I'm an utter fan of George R. R. Martin's works. I first read the Wild Cards, in the nineties, as a friend recommended then. Then A Song of Ice and Fire (which have been lately published in Finnish by Kirjava as Tulen ja jään laulut) have been keeping me on the edge for almost a decade now. I also lovelovelove "Windhaven", Martin's early collaboration with Lisa Tuttle, and "Drream Songs" the retrospective of Martin's life's work, which includes many otherwise hard-to-find short stories.

So one day, as I was re-reading "A Game of Thrones" for the second time, inspiration struck. Weirwood heart tree. I need to get me one. Sterling for the eerie white tree, and tumbled garnet chips for the red leaves and and haunting red dried sap eyes. I've done "Tree of Life" pendants before, so I know how to make one, but of course the design needed to be extraordinary, weirwoodlike.

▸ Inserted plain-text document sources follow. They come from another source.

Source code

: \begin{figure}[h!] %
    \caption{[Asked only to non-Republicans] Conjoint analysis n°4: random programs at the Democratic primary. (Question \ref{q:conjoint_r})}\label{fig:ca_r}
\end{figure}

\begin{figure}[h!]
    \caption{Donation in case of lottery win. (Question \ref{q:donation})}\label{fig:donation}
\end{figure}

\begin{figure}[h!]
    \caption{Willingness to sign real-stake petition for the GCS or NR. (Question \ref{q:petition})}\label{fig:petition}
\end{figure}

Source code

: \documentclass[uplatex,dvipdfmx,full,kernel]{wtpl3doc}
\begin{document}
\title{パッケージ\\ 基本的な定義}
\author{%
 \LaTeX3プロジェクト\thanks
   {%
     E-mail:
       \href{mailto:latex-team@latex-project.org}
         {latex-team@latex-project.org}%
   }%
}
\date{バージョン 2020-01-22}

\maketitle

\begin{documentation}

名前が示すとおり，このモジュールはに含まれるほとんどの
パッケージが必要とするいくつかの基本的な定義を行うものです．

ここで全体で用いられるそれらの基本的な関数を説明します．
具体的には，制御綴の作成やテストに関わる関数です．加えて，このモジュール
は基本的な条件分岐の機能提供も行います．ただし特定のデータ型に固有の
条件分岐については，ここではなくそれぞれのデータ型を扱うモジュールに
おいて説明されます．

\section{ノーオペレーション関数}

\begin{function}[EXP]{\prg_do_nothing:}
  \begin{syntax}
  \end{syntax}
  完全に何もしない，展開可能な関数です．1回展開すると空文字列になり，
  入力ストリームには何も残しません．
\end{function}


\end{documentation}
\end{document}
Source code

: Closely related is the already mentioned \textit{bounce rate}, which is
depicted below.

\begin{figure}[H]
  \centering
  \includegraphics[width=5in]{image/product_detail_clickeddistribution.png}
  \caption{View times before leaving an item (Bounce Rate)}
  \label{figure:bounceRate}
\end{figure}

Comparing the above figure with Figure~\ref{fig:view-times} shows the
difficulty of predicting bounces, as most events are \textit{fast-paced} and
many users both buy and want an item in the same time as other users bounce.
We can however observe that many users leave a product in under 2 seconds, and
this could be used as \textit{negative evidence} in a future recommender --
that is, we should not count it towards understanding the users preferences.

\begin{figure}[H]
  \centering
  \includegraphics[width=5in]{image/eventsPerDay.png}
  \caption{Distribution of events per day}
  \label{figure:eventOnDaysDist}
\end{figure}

I read the books for descriptions of the trees, here's the first one, p. 23 of "A Game of Thrones" (Bantam Spectra, 2005): "At the center of the grove an ancient weirwood brooded over a small pool where the waters were black and cold. "The heart tree," Ned called it. The weirwood's bark was white as bone, it's leaves dark red, like a thousand bloodstained hands. A face had been carved in the trunk of the great tree, its features long and melancholy, the deep-cut eyes red with dried sap and strangely watchful. They were old, those eye;s older than Winterfell itself. They had seen Brandon the Builder set the first stone, if the tales were true; they had watched the castle's granite walls rise around them. It was said that the children of the forest had carved the faces in the trees during the dawn centuries before the coming of the First Men across the narrow sea."

Then I googled for inspirational, yet natural shapes. Let the idea brew and take shape quietly in my subconscious for a half a year or so.

Then, I realised GRRM was coming to appear as a Guest of Honor to Finncon, the biggest Finnish SF and Fantasy convention. I simply had to give him one, as he has given me so much, and I wanted to thank somehow. Thus, materialization time.

Weirwood.jpg

Mine is the one on the left, it's a pendant I made as a test version. The oval pendant shape was so feminine, that I decided to make a round pin for GRRM instead. It's always very awkward for me to give any of my trinkets to anyone, and I pretty much fled the scene in an agony of timidity and greatfulness after I handed my version of a weirwood heart tree over, but I later found out he and his companion-in-life both liked it very much. In fact, on Sunday he had pinned it on his hat as a cockade, which I found amaizingly smashing.

It's definitely been one of the greatest weekends I'll ever live through.